C. Attorney General Opinion

¶ 25 The Sheriff argues finally that Woodward's interpretation of the sealing statute conflicts with a 2002 opinion of the attorney general stating that persons convicted of class A felonies cannot receive restoration of firearm rights except through a pardon by the governor containing a specific finding of rehabilitation or innocence. While we give considerable weight to opinions of the attorney general, they are not binding on this court and we give less deference when the opinion concerns statutory construction. Skagit County Pub. Hosp. Dist. No. 304 v. Skagit County Pub. Hosp. Dist. No. 1, 177 Wash.2d 718, 725, 305 P.3d 1079 (2013).

¶ 26 The Sheriff made a similar argument in Barr. The Barr court declined to follow the same attorney general's opinion, explaining:

the attorney general published its opinion on firearm rights restoration in 2002, a year before the Nelson case was decided. Because of this, the attorney general did not have the benefit of case law directly on point when drafting its opinion. Accordingly, the attorney general's opinion is not useful and is ultimately not binding on this court.

Barr, 4 Wash. App. 2d at 105, 419 P.3d 867. We agree with Barr.

CONCLUSION

¶ 27 Under both Nelson and Barr. Woodward's sealed juvenile conviction must be treated as if it never occurred. Consequently, the superior court erred in denying Woodward's application to restore his firearm rights based on his sealed juvenile adjudication. We therefore reverse and remand to the superior court for further proceedings in accordance with this opinion.

¶ 28 We reverse.

WE CONCUR:

Verellen, J.

Becker, J.

This is Woodward's only statutory interpretation argument that was not addressed in Barr.
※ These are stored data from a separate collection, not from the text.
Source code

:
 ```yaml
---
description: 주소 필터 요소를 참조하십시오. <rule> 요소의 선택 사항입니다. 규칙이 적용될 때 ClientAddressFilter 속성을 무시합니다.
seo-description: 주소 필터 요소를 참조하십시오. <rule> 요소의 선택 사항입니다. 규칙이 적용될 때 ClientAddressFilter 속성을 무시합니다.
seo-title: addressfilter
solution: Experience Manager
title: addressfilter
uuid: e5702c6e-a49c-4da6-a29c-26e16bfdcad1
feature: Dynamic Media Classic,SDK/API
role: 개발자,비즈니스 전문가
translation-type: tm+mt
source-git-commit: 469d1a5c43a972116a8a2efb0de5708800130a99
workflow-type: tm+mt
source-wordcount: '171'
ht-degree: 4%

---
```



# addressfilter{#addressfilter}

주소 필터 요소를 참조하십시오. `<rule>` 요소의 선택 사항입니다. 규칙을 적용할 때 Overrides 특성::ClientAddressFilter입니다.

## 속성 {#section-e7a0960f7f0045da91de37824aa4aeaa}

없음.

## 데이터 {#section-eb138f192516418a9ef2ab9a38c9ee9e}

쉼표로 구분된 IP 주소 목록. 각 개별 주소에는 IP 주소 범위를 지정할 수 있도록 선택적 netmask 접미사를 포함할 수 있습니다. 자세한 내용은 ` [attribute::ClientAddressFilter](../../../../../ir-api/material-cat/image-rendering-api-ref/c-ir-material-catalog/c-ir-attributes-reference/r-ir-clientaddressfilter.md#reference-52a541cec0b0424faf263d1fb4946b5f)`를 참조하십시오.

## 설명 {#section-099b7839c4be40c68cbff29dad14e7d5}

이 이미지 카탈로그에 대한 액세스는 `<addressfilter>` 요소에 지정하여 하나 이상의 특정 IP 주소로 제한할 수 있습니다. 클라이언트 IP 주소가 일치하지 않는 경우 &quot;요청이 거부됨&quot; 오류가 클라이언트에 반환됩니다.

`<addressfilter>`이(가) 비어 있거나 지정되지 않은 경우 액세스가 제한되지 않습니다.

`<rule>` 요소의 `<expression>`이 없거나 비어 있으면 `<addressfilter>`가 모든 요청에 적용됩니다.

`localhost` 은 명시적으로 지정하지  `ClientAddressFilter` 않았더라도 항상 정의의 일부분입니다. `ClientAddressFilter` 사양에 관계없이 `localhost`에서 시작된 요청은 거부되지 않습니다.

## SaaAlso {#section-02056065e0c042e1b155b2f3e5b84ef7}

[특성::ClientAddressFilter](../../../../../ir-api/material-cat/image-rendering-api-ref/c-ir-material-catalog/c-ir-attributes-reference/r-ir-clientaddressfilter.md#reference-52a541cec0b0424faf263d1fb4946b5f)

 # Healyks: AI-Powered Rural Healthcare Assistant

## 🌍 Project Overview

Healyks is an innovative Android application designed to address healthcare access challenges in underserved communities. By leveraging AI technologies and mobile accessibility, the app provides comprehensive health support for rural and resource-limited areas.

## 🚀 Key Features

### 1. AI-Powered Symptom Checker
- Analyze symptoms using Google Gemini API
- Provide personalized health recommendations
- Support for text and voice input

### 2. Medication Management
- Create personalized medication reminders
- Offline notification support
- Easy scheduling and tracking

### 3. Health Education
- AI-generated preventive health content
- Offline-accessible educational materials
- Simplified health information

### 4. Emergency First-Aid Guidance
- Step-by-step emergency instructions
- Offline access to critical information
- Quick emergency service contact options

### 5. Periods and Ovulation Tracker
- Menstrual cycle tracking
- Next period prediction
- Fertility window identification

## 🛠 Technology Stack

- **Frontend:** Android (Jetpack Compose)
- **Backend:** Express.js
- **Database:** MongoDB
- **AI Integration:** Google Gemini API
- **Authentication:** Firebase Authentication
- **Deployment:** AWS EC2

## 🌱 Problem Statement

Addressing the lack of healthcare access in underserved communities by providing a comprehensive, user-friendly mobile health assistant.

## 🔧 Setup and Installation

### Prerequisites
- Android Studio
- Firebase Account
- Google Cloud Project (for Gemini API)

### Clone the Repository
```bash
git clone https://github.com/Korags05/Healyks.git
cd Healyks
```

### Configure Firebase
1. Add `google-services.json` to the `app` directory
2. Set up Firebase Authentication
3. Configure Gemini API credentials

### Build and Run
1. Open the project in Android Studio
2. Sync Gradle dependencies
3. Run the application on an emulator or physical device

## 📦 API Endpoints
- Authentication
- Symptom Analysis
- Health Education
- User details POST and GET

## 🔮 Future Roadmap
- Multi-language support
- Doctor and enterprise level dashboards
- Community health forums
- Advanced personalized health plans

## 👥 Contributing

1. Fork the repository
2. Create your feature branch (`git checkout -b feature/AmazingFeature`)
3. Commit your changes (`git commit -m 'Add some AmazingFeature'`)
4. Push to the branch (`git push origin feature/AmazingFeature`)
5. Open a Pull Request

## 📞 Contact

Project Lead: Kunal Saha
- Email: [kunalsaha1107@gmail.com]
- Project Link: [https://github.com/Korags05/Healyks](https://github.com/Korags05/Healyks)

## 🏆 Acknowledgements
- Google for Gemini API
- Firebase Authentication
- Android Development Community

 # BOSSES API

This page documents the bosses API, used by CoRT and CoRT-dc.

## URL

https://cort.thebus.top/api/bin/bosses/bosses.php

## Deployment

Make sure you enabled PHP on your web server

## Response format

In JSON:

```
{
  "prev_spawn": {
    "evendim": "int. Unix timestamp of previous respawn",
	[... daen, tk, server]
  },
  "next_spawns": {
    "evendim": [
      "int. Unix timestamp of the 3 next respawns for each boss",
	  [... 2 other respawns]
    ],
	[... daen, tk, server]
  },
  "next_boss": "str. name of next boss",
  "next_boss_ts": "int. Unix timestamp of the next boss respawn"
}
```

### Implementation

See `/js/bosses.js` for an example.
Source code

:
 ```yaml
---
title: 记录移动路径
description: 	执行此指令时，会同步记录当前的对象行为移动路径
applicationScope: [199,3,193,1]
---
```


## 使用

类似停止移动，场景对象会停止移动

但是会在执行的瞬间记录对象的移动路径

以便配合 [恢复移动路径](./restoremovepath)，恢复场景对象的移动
We note that the order sealing Woodward's juvenile class A felony conviction is not in the record before us. However, given the express statutory requirement that committing a subsequent crime results in nullification of the sealing order, it is reasonable to presume that a juvenile class A felon who became eligible to carry a firearm following entry of a sealing order is aware of the consequences of committing another crime.